Figure 3 showcases how to add a series of Subexpressions that feed into the LSI calculation. By design, the Calculator Block’s properties will not be accessible in a Report nor in the Optimizer, as they serve as local block variables.

Additional Block Capabilities

The Calculator Block outputs can be evaluated as dependent variables in a Sensitivity Analysis; Figure 4 illustrates how LSI changes as the Calcium Controller Target Value for aqueous Ca(+2) concentration increases. With this capability, OLI can further support the user in making process decisions based on unique parameter studies.

Additionally, the output value from a Calculator Block can be propagated elsewhere in the file using a Feed-forward or Feedback Controller. In the example in Figure 5, the Calculator Block sums all the Heat Duties from the Flowsheet and saves this as a local variable, HeatTotal. Next, the Forwarding Controller overwrites the parameter it had previously read in from S-7, and replaces it with HeatTotal. Lastly, it sends this HeatTotal value to the Heat Source mixer to be used in that unit.

Simplifying the Workflow in Process API Analyses

The landscape of possibilities grows as users leverage the Calculator Functionality in Process API. After uploading a Flowsheet simulation to the OLI Cloud, the Process API can access all variables and unit blocks in the file, including any global User-Defined Properties and Calculator Block outputs. This eases the programming burden for mathematical operations such as unit conversions, as these arithmetic calculations will be executed natively in the engine.

The Calculator Functionality also supports the creation of sensitivity analyses, similar to the ones developed in a recent blog on cooling tower economics. Users can imagine a host of expressions for conducting a preliminary cost analysis; for example, they might consider the price per unit volume associated with water or chemical feedstock. This type of calculation was executed in the cited blog. However, the study was performed in V11.5, and therefore required programmatic post-processing of the API results to arrive at system costs; with the Calculator Functionality, cost could already exist as a variable in the API run. This lowers the barrier to creating sensitivity analysis plots, and keeps user-defined variables in the same OLI Engine-generated JSON file as all other native properties.

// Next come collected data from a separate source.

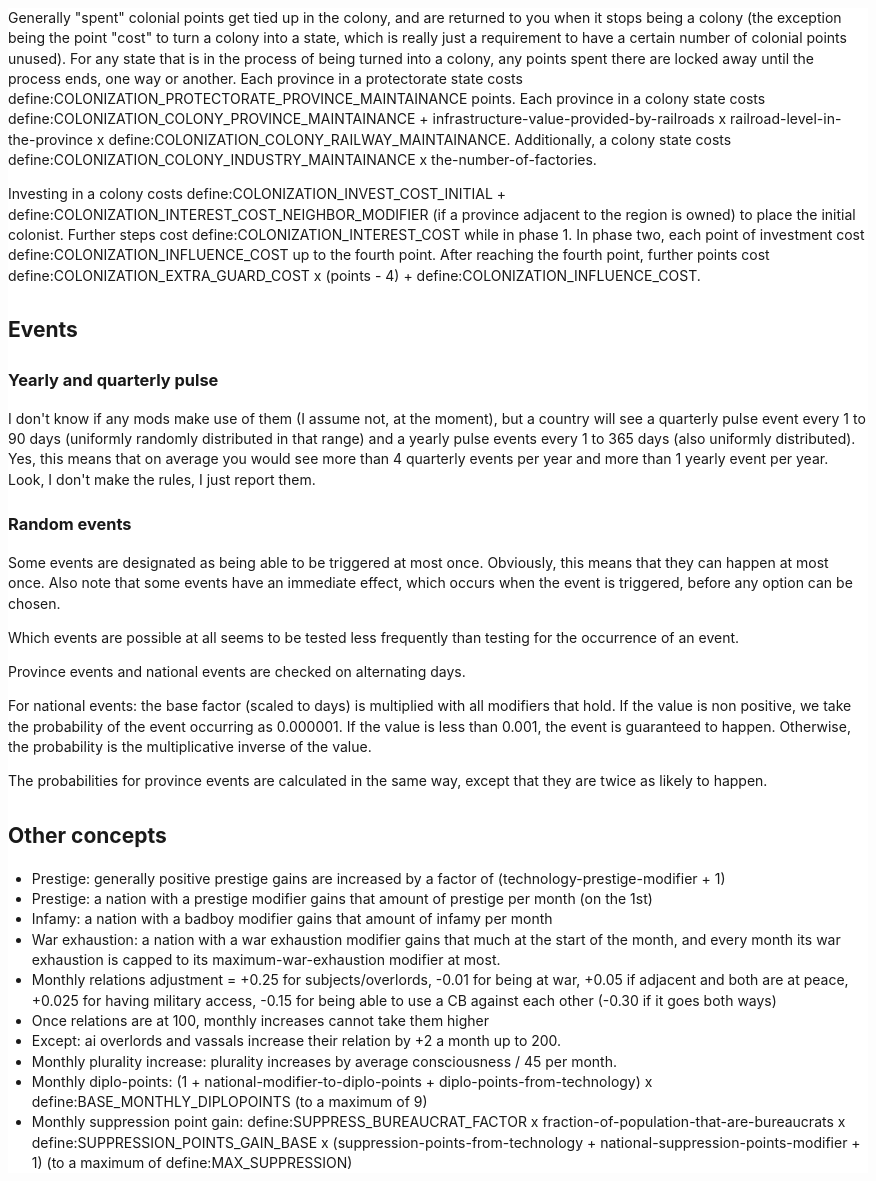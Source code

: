 Generally "spent" colonial points get tied up in the colony, and are returned to you when it stops being a colony (the exception being the point "cost" to turn a colony into a state, which is really just a requirement to have a certain number of colonial points unused). For any state that is in the process of being turned into a colony, any points spent there are locked away until the process ends, one way or another. Each province in a protectorate state costs define:COLONIZATION_PROTECTORATE_PROVINCE_MAINTAINANCE points. Each province in a colony state costs define:COLONIZATION_COLONY_PROVINCE_MAINTAINANCE + infrastructure-value-provided-by-railroads x railroad-level-in-the-province x define:COLONIZATION_COLONY_RAILWAY_MAINTAINANCE. Additionally, a colony state costs define:COLONIZATION_COLONY_INDUSTRY_MAINTAINANCE x the-number-of-factories.

Investing in a colony costs define:COLONIZATION_INVEST_COST_INITIAL + define:COLONIZATION_INTEREST_COST_NEIGHBOR_MODIFIER (if a province adjacent to the region is owned) to place the initial colonist. Further steps cost define:COLONIZATION_INTEREST_COST while in phase 1. In phase two, each point of investment cost define:COLONIZATION_INFLUENCE_COST up to the fourth point. After reaching the fourth point, further points cost define:COLONIZATION_EXTRA_GUARD_COST x (points - 4) + define:COLONIZATION_INFLUENCE_COST.

## Events

### Yearly and quarterly pulse

I don't know if any mods make use of them (I assume not, at the moment), but a country will see a quarterly pulse event every 1 to 90 days (uniformly randomly distributed in that range) and a yearly pulse events every 1 to 365 days (also uniformly distributed). Yes, this means that on average you would see more than 4 quarterly events per year and more than 1 yearly event per year. Look, I don't make the rules, I just report them.

### Random events

Some events are designated as being able to be triggered at most once. Obviously, this means that they can happen at most once. Also note that some events have an immediate effect, which occurs when the event is triggered, before any option can be chosen.

Which events are possible at all seems to be tested less frequently than testing for the occurrence of an event.

Province events and national events are checked on alternating days.

For national events: the base factor (scaled to days) is multiplied with all modifiers that hold. If the value is non positive, we take the probability of the event occurring as 0.000001. If the value is less than 0.001, the event is guaranteed to happen. Otherwise, the probability is the multiplicative inverse of the value.

The probabilities for province events are calculated in the same way, except that they are twice as likely to happen.

## Other concepts

- Prestige: generally positive prestige gains are increased by a factor of (technology-prestige-modifier + 1)
- Prestige: a nation with a prestige modifier gains that amount of prestige per month (on the 1st)
- Infamy: a nation with a badboy modifier gains that amount of infamy per month
- War exhaustion: a nation with a war exhaustion modifier gains that much at the start of the month, and every month its war exhaustion is capped to its maximum-war-exhaustion modifier at most.
- Monthly relations adjustment = +0.25 for subjects/overlords, -0.01 for being at war, +0.05 if adjacent and both are at peace, +0.025 for having military access, -0.15 for being able to use a CB against each other (-0.30 if it goes both ways)
- Once relations are at 100, monthly increases cannot take them higher
- Except: ai overlords and vassals increase their relation by +2 a month up to 200.
- Monthly plurality increase: plurality increases by average consciousness / 45 per month.
- Monthly diplo-points: (1 + national-modifier-to-diplo-points + diplo-points-from-technology) x define:BASE_MONTHLY_DIPLOPOINTS (to a maximum of 9)
- Monthly suppression point gain: define:SUPPRESS_BUREAUCRAT_FACTOR x fraction-of-population-that-are-bureaucrats x define:SUPPRESSION_POINTS_GAIN_BASE x (suppression-points-from-technology + national-suppression-points-modifier + 1) (to a maximum of define:MAX_SUPPRESSION)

The V12 Calculator Functionality is designed to empower the user to create OLI simulations that bring the most value to them. In an ongoing aim to support the user at every stage and at any edge case, OLI is confident that this new tool will offer a transformative infrastructure for your simulations.


  1. Orenda Technologies. Understanding LSI: The Langelier Saturation Index. Blog – stories, research and info about water treatment | Orenda. Nov 16, 2016. (accessed 2024-04-19).